#### What is required
Make an exact copy of all the entries, but do not reproduce the pictures.

#### Excerpted records
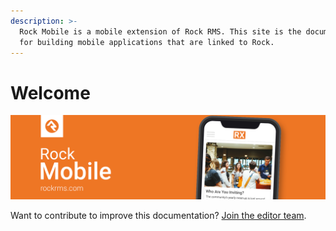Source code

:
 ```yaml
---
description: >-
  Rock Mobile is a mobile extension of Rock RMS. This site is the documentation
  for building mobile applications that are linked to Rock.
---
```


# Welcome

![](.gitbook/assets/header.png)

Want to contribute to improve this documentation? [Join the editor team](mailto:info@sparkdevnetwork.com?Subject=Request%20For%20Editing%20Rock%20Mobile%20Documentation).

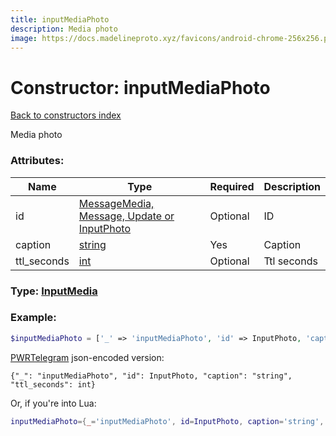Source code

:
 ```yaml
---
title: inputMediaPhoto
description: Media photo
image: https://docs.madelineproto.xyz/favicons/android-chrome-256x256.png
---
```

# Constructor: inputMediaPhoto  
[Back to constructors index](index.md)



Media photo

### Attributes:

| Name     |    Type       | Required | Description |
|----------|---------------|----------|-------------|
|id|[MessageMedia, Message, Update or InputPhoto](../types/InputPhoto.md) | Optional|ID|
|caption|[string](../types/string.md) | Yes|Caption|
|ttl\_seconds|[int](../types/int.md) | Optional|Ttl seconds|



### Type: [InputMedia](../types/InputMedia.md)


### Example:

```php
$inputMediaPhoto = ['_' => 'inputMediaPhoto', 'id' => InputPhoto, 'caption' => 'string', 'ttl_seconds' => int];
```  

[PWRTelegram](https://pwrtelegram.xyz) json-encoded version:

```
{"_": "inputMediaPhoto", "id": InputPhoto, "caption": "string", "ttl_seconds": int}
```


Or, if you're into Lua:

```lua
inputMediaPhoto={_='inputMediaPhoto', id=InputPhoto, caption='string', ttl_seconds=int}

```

#### Reply
Source code

:
 ```yaml
---
description: >-
  Rock Mobile is a mobile extension of Rock RMS. This site is the documentation
  for building mobile applications that are linked to Rock.
---
```


# Welcome

![](.gitbook/assets/header.png)

Want to contribute to improve this documentation? [Join the editor team](mailto:info@sparkdevnetwork.com?Subject=Request%20For%20Editing%20Rock%20Mobile%20Documentation).

Source code

:
 ```yaml
---
title: inputMediaPhoto
description: Media photo
image: https://docs.madelineproto.xyz/favicons/android-chrome-256x256.png
---
```

# Constructor: inputMediaPhoto  
[Back to constructors index](index.md)



Media photo

### Attributes:

| Name     |    Type       | Required | Description |
|----------|---------------|----------|-------------|
|id|[MessageMedia, Message, Update or InputPhoto](../types/InputPhoto.md) | Optional|ID|
|caption|[string](../types/string.md) | Yes|Caption|
|ttl\_seconds|[int](../types/int.md) | Optional|Ttl seconds|



### Type: [InputMedia](../types/InputMedia.md)


### Example:

```php
$inputMediaPhoto = ['_' => 'inputMediaPhoto', 'id' => InputPhoto, 'caption' => 'string', 'ttl_seconds' => int];
```  

[PWRTelegram](https://pwrtelegram.xyz) json-encoded version:

```
{"_": "inputMediaPhoto", "id": InputPhoto, "caption": "string", "ttl_seconds": int}
```


Or, if you're into Lua:

```lua
inputMediaPhoto={_='inputMediaPhoto', id=InputPhoto, caption='string', ttl_seconds=int}

```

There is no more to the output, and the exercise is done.